• [Exercise]: Please copy every line with the string "cdots" from the entries below.

Data items:
*** Begin section ***
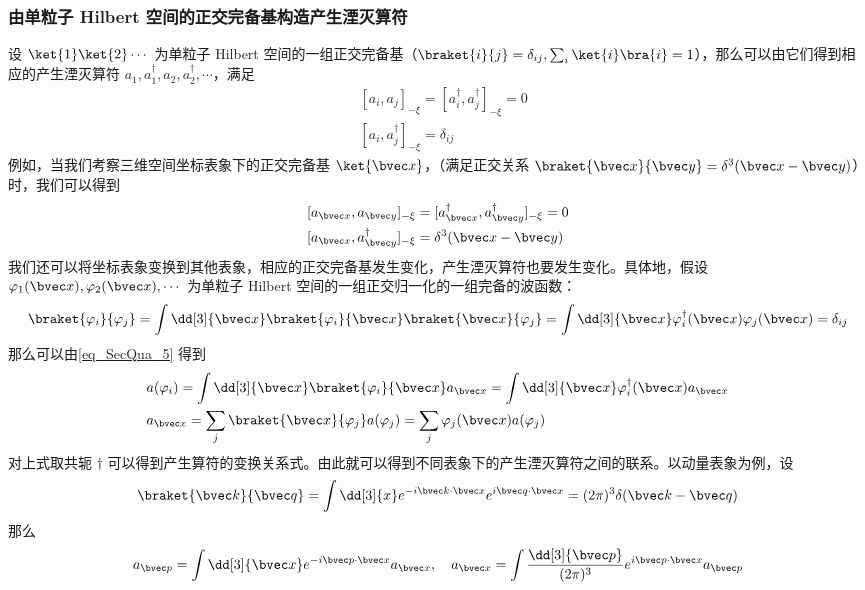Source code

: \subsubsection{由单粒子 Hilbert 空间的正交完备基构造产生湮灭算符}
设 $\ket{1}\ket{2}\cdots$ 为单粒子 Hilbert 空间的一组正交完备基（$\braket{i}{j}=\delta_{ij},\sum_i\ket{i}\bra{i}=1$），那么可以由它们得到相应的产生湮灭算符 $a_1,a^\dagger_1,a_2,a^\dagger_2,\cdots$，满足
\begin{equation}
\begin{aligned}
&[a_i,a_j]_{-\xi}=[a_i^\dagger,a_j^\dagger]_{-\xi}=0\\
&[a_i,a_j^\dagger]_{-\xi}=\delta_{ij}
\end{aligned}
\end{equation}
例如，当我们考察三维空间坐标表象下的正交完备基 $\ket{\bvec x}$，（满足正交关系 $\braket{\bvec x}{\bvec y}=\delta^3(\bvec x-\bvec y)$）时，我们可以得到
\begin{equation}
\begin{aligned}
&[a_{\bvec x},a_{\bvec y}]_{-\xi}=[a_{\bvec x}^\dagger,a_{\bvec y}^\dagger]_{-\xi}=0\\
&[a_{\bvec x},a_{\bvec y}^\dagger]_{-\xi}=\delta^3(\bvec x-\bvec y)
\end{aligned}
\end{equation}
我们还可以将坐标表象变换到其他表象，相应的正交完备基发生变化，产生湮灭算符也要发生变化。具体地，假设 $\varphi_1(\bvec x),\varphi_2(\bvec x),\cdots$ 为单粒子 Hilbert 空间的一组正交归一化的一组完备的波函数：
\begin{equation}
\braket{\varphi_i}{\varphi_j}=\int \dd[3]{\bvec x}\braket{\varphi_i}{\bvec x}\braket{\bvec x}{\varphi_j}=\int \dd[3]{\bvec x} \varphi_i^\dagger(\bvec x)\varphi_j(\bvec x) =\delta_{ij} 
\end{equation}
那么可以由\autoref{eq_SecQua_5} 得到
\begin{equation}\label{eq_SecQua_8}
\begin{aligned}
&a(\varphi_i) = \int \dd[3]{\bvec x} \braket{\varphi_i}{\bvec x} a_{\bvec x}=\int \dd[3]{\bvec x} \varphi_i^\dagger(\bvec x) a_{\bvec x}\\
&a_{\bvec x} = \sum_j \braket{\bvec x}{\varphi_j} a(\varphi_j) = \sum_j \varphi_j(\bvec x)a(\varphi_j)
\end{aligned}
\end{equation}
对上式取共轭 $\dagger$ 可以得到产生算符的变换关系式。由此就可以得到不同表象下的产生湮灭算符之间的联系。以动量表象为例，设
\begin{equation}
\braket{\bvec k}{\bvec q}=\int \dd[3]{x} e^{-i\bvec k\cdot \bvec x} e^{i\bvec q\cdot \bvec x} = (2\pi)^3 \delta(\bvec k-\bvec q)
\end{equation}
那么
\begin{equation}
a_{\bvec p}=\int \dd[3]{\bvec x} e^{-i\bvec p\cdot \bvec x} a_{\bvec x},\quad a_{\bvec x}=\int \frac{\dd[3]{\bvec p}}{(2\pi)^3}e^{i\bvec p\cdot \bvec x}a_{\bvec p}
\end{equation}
*** End section ***
*** Begin section ***
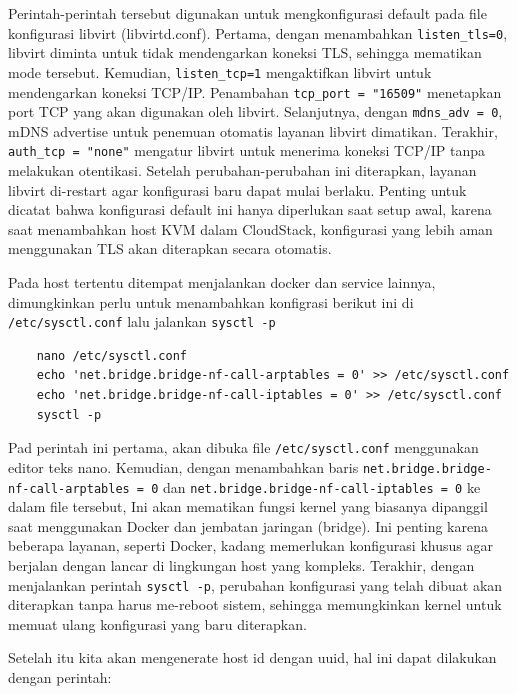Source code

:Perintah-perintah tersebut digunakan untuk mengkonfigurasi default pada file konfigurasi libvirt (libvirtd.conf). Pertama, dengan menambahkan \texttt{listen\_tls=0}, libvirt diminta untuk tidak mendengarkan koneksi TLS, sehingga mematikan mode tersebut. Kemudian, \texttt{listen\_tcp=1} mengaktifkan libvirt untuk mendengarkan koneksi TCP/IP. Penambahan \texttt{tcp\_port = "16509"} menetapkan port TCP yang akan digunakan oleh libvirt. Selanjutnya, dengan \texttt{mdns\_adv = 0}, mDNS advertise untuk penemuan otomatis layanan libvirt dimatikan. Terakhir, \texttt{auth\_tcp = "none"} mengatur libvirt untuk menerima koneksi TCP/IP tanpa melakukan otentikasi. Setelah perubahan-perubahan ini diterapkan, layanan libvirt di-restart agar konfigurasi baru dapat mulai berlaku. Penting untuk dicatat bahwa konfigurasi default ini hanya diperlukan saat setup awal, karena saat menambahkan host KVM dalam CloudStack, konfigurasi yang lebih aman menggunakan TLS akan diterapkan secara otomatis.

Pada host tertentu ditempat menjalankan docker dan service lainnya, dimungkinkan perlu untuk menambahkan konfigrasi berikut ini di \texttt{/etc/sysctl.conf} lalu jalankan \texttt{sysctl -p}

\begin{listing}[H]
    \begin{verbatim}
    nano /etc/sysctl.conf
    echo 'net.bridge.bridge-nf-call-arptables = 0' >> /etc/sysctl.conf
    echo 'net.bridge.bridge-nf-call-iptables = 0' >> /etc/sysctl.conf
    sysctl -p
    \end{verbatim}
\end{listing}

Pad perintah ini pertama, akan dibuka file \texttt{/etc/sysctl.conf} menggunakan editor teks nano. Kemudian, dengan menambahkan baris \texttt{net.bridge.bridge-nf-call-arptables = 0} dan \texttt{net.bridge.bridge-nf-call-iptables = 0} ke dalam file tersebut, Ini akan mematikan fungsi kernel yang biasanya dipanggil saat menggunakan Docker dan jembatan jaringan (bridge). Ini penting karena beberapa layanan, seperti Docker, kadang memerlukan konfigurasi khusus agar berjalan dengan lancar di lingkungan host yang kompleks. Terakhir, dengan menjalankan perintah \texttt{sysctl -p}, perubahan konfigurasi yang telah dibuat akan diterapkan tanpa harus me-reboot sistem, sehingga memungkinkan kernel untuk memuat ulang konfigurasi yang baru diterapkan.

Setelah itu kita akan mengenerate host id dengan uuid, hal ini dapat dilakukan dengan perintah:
*** End section ***
*** Begin section ***
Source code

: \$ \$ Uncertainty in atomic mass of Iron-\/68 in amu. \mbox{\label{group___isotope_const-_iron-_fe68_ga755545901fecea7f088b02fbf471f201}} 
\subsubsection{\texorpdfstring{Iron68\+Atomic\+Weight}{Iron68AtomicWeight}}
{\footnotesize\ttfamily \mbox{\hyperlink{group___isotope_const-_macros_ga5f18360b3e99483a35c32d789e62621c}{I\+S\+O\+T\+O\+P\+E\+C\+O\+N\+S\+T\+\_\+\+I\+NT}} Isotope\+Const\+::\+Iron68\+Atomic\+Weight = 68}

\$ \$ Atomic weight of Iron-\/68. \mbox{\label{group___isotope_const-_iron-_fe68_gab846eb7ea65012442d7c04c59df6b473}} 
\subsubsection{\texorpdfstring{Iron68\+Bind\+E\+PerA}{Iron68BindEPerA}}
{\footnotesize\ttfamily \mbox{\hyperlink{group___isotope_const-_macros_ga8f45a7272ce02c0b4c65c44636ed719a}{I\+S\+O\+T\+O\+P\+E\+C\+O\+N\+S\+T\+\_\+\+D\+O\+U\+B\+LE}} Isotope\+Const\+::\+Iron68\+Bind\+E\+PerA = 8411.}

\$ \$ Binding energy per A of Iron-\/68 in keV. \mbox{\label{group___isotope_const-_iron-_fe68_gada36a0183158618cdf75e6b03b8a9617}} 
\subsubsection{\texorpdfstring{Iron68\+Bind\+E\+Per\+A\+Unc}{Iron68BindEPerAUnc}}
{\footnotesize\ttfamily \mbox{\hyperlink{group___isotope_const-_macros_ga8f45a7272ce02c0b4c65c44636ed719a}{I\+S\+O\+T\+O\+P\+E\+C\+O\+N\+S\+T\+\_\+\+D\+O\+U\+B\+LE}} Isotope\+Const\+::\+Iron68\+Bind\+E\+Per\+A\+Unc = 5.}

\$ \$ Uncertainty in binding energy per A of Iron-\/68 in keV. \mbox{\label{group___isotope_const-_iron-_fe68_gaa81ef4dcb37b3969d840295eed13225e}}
*** End section ***
• [Result of this task]:
设 $\ket{1}\ket{2}\cdots$ 为单粒子 Hilbert 空间的一组正交完备基（$\braket{i}{j}=\delta_{ij},\sum_i\ket{i}\bra{i}=1$），那么可以由它们得到相应的产生湮灭算符 $a_1,a^\dagger_1,a_2,a^\dagger_2,\cdots$，满足
我们还可以将坐标表象变换到其他表象，相应的正交完备基发生变化，产生湮灭算符也要发生变化。具体地，假设 $\varphi_1(\bvec x),\varphi_2(\bvec x),\cdots$ 为单粒子 Hilbert 空间的一组正交归一化的一组完备的波函数：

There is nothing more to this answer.